Se há coisas que me surpreendem é o facto de, depois de termos vivido já alguns “anitos” sermos capazes de recordar episódios da nossa vida que aconteceram há algumas dezenas de anos, com uma nitidez que chega a ser surpreendente.

E o surpreendente é que esses episódios são guardados na nossa memória sem a “nossa autorização”. É como se dentro do nosso cérebro habitasse um bibliotecário com poder discricionário para poder guardar ou eliminar a informação que os nossos sentidos vão captando ao longo do caminho da vida, sem que para tal pudessemos intervir.

Na biblioteca da minha memória são muitos os episódios da minha vida que tenho guardado. Se existem muitos que o tempo já se encarregou de “eliminar”, outros há que se tornaram “imunes” à acção do tempo. E essa “imunidade” é de tal modo activa que mesmo passados muitos anos após terem acontecido, quando “olho” para o “álbum da minha memória”, a sua intemporalidade faz como se tal vivência tivesse sido “guardada” no dia de ontem.

É assim que no meio de “tamanha desarrumação” consigo retirar alguns episódios que vivi durante as minhas férias escolares do ano lectivo de 1963/64.

O meu pai era responsável por uma “cantina” localizada no mato, a cerca de 10 quilómetros de Marromeu, uma Vila localizada na margem esquerda do Rio Zambeze e a Norte do Distrito de Manica e Sofala. A família decidiu que seria ali que seriam passadas as férias grandes escolares.

Recordo muito bem a viagem entre Marromeu e a “cantina”: como para a carrinha Bedford (de cor verde-escuro e de caixa aberta) trabalhar foi preciso “enfiar-se” uma longa manivela na frente do motor e rodar-se com alguma energia; como era sinuoso, estreito e esburacado o caminho de terra batida; como eu e os meus irmãos, atrás e de pé na caixa aberta, nos agarrávamos ao topo da cabine da carrinha e baixávamos as cabeças para nos furtarmos às investidas das canas que existiam ao longo da berma e pendiam para o caminho; como jubilávamos quando o caminho era melhor e permitia ao meu pai atingir o limite máximo de velocidade que a carrinha dava que era os 45 quilómetros por hora; como perscrutávamos no horizonte a existência de cobras e outros animais selvagens.

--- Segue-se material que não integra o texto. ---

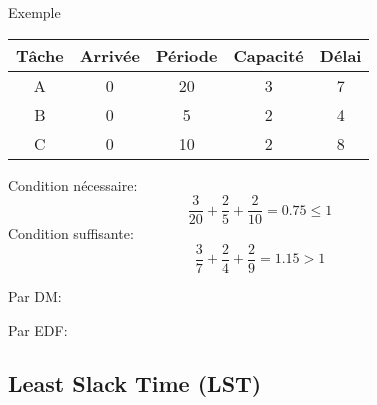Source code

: \begin{frame}{Exemple}
  \begin{center}
    \begin{tabular}{ccccc}
      \hline
      Tâche & Arrivée & Période & Capacité & Délai \\
      \hline
      A & 0 & 20 & 3 & 7\\
      B & 0 &  5 & 2 & 4\\
      C & 0 & 10 & 2 & 8\\
      \hline
    \end{tabular}
  \end{center}
  \begin{overprint}

    Condition nécessaire:
    $$\frac{3}{20} + \frac{2}{5} + \frac{2}{10} = 0.75 ≤ 1$$
    Condition suffisante:
    $$\frac{3}{7} + \frac{2}{4} + \frac{2}{9} = 1.15 > 1$$

    Par DM:
    \begin{center}
      
    \end{center}

    Par EDF:
    \begin{center}
      
    \end{center}
  \end{overprint}
\end{frame}

\subsection{Least Slack Time (LST)}

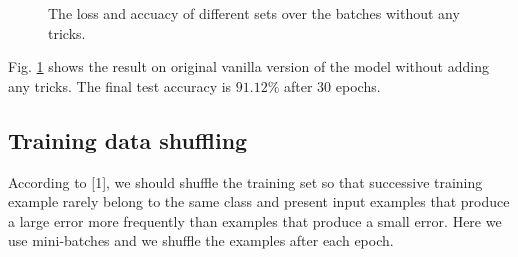 \documentclass{article} %
\begin{document}
\begin{figure} [!htbp]
	
	\caption{The loss and accuacy of different sets over the batches without any tricks. }  
	\label{fig:P1}
\end{figure}

Fig. \ref{fig:P1} shows the result on original vanilla version of the model without adding any tricks. The final test accuracy is $91.12\%$ after 30 epochs. 

\subsection{Training data shuffling}
According to [1], we should shuffle the training set so that successive training example rarely belong to the same class and present input examples that produce a large error more frequently than examples that produce a small error. Here we use mini-batches and we shuffle the examples after each epoch. 
\end{document}
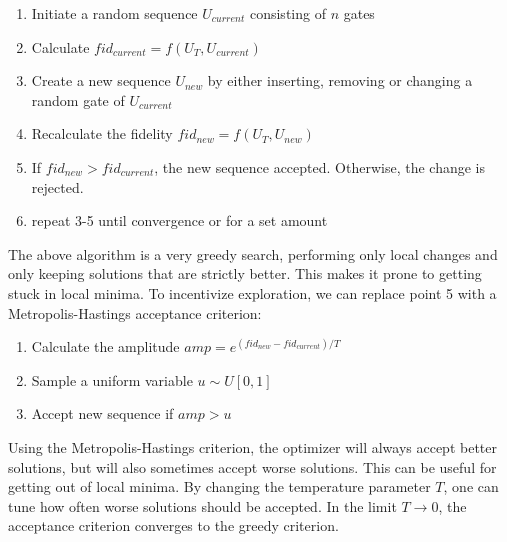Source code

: \documentclass{article}
\begin{document}
\begin{enumerate}
    \item Initiate a random sequence $U_{current}$ consisting of $n$ gates
    \item Calculate $fid_{current} = f(U_T, U_{current})$
    \item Create a new sequence $U_{new}$ by either inserting, removing or changing a random gate of $U_{current}$
    \item Recalculate the fidelity $fid_{new} = f(U_T, U_{new})$
    \item If $fid_{new} > fid_{current}$, the new sequence accepted. Otherwise, the change is rejected.
    \item repeat 3-5 until convergence or for a set amount
\end{enumerate}

The above algorithm is a very greedy search, performing only local changes and only keeping solutions that are strictly better. This makes it prone to getting stuck in local minima. To incentivize exploration, we can replace point 5 with a Metropolis-Hastings acceptance criterion:

\begin{enumerate}
    \item Calculate the amplitude $amp = e^{(fid_{new} - fid_{current})/T}$
    \item Sample a uniform variable $u \sim U[0,1]$
    \item Accept new sequence if $amp > u$
\end{enumerate}

Using the Metropolis-Hastings criterion, the optimizer will always accept better solutions, but will also sometimes accept worse solutions. This can be useful for getting out of local minima. By changing the temperature parameter $T$, one can tune how often worse solutions should be accepted. In the limit $T \rightarrow 0$, the acceptance criterion converges to the greedy criterion.
\end{document}
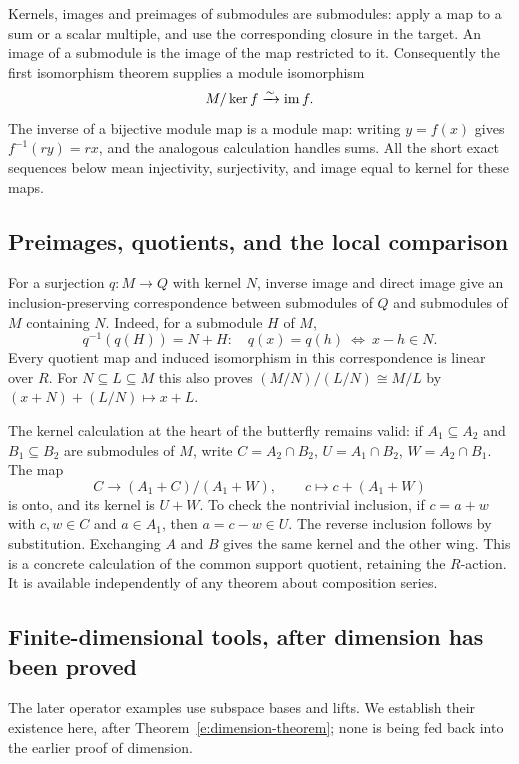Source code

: Kernels, images and preimages of submodules are submodules: apply a map
to a sum or a scalar multiple, and use the corresponding closure in the
target. An image of a submodule is the image of the map restricted to it.
Consequently the first isomorphism theorem supplies a module isomorphism
\[
 M/\Ker f\iso\im f.
\]
The inverse of a bijective module map is a module map: writing $y=f(x)$
gives $f^{-1}(ry)=rx$, and the analogous calculation handles sums.
All the short exact sequences below mean injectivity, surjectivity, and
image equal to kernel for these maps.

\subsection{Preimages, quotients, and the local comparison}

For a surjection $q:M\to Q$ with kernel $N$, inverse image and direct
image give an inclusion-preserving correspondence
between submodules of $Q$ and submodules of $M$ containing $N$.
Indeed, for a submodule $H$ of $M$,
\[
 q^{-1}(q(H))=N+H:
 \quad q(x)=q(h)\ \Longleftrightarrow\ x-h\in N.
\]
Every quotient map and induced isomorphism in this correspondence is
linear over $R$. For $N\subseteq L\subseteq M$ this also proves
$(M/N)/(L/N)\cong M/L$ by $(x+N)+(L/N)\mapsto x+L$.

The kernel calculation at the heart of the butterfly remains valid:
if $A_1\subseteq A_2$ and $B_1\subseteq B_2$ are submodules of $M$,
write $C=A_2\cap B_2$, $U=A_1\cap B_2$, $W=A_2\cap B_1$.
The map
\[
 C\longrightarrow (A_1+C)/(A_1+W),\qquad c\longmapsto c+(A_1+W)
\]
is onto, and its kernel is $U+W$. To check the nontrivial inclusion,
if $c=a+w$ with $c,w\in C$ and $a\in A_1$, then $a=c-w\in U$.
The reverse inclusion follows by substitution. Exchanging $A$ and $B$
gives the same kernel and the other wing. This is a concrete calculation
of the common support quotient, retaining the $R$-action. It is available independently
of any theorem about composition series.

\subsection{Finite-dimensional tools, after dimension has been proved}
\label{m:finite-tools}

The later operator examples use subspace bases and lifts. We establish
their existence here, after Theorem~\ref{e:dimension-theorem}; none is
being fed back into the earlier proof of dimension.

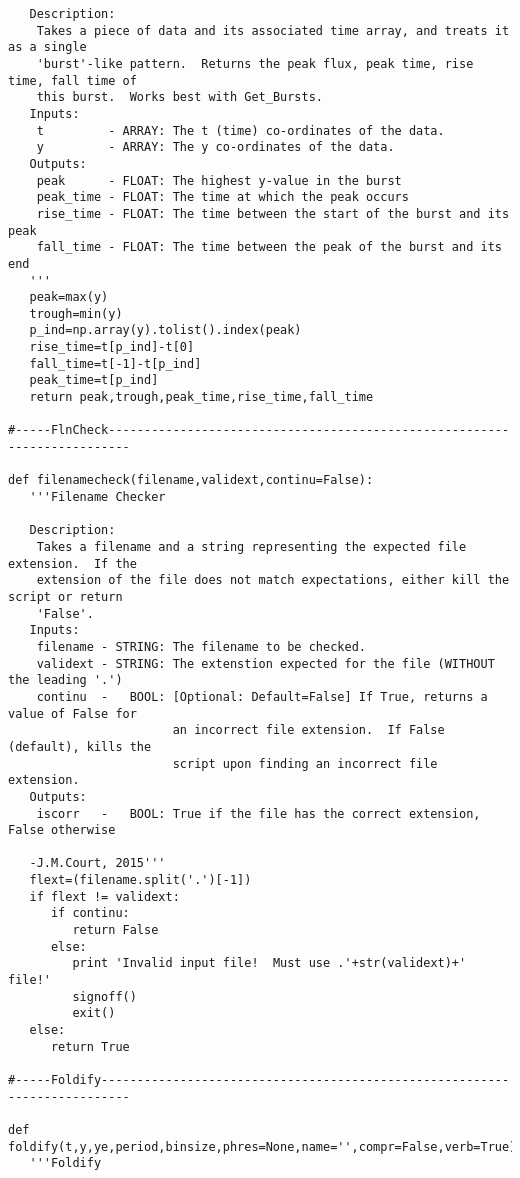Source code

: \begin{verbatim}
   Description:
    Takes a piece of data and its associated time array, and treats it as a single
    'burst'-like pattern.  Returns the peak flux, peak time, rise time, fall time of
    this burst.  Works best with Get_Bursts.
   Inputs:
    t         - ARRAY: The t (time) co-ordinates of the data.
    y         - ARRAY: The y co-ordinates of the data.
   Outputs:
    peak      - FLOAT: The highest y-value in the burst
    peak_time - FLOAT: The time at which the peak occurs
    rise_time - FLOAT: The time between the start of the burst and its peak
    fall_time - FLOAT: The time between the peak of the burst and its end
   '''
   peak=max(y)
   trough=min(y)
   p_ind=np.array(y).tolist().index(peak)
   rise_time=t[p_ind]-t[0]
   fall_time=t[-1]-t[p_ind]
   peak_time=t[p_ind]
   return peak,trough,peak_time,rise_time,fall_time

#-----FlnCheck-------------------------------------------------------------------------

def filenamecheck(filename,validext,continu=False):
   '''Filename Checker
   
   Description:
    Takes a filename and a string representing the expected file extension.  If the
    extension of the file does not match expectations, either kill the script or return
    'False'.
   Inputs:
    filename - STRING: The filename to be checked.
    validext - STRING: The extenstion expected for the file (WITHOUT the leading '.')
    continu  -   BOOL: [Optional: Default=False] If True, returns a value of False for
                       an incorrect file extension.  If False (default), kills the
                       script upon finding an incorrect file extension.
   Outputs:
    iscorr   -   BOOL: True if the file has the correct extension, False otherwise

   -J.M.Court, 2015'''
   flext=(filename.split('.')[-1])
   if flext != validext:
      if continu:
         return False
      else:
         print 'Invalid input file!  Must use .'+str(validext)+' file!'
         signoff()
         exit()
   else:
      return True

#-----Foldify--------------------------------------------------------------------------

def foldify(t,y,ye,period,binsize,phres=None,name='',compr=False,verb=True):
   '''Foldify


\end{verbatim}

Recordo muito bem a cantina onde o meu pai vendia à população negra da área (não havia qualquer população branca num raio de 10 quilómetros) todo o tipo de produtos desde vinho a farinha. A cantina pertencia a um tio do meu pai e este era um simples empregado daquele.

Recordo como o meu pai se indignava, resmungando entre dentes, sempre que tinha de adicionar água ao vinho para que a receita fosse maior cumprindo ordens do seu tio e patrão. Homem de carácter forte e profundo respeitador do espaço dos outros, independentemente da sua raça ou credo, foi com alguma naturalidade que o meu pai começou a fazer alguns amigos entre os seus fregueses de raça negra. De entre eles destacava-se o régulo da tribo localizada na área.

E quando os pais são amigos existe toda a probabilidade dos filhos também o serem.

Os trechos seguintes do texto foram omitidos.